AS Daily A Level Physics question
In a lab, a trolley moves along a straight air track and its displacement s from the start is recorded against time t. The s–t graph is described as follows: 0 ≤ t < 4 s: s increases linearly from 0 m to +2.0 m. 4 s ≤ t < 6 s: s is constant at +2.0 m. 6 s ≤ t ≤ 10 s: s decreases linearly from +2.0 m to −2.0 m. Which statement must be true?
Answer
The correct answer is D.
Correct: D — Over 0–10 s, the average speed is three times the magnitude of the average velocity.
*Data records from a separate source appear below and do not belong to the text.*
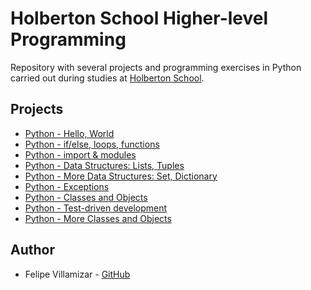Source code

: # Holberton School Higher-level Programming

Repository with several projects and programming exercises in Python carried out during studies at [Holberton School](https://www.holbertonschool.com/).

## Projects

* [Python - Hello, World](./python-hello_world)
* [Python - if/else, loops, functions](./python-if_else_loops_functions)
* [Python - import & modules](./python-import_modules)
* [Python - Data Structures: Lists, Tuples](./python-data_structures)
* [Python - More Data Structures: Set, Dictionary](./python-more_data_structures)
* [Python - Exceptions](./python-exceptions)
* [Python - Classes and Objects](./python-classes)
* [Python - Test-driven development](./python-test_driven_development)
* [Python - More Classes and Objects](./python-more_classes)

## Author
* Felipe Villamizar - [GitHub](https://github.com/felipevcc)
The total distance travelled is 2 m (out) + 4 m (back) = 6 m, while the net displacement is −2 m, so over 10 s the average speed is 0.6 m s⁻¹ and the magnitude of the average velocity is 0.2 m s⁻¹; the ratio is 3. A confuses distance and displacement: using the same total time does not make average speed equal to the magnitude of average velocity when direction changes. B is wrong because from 4–6 s the graph is flat, so at t = 5 s the instantaneous velocity is zero, not negative. C is wrong because ending farther from the start does not determine speed; the slope magnitude shows speed and is larger in 6–10 s than in 0–4 s.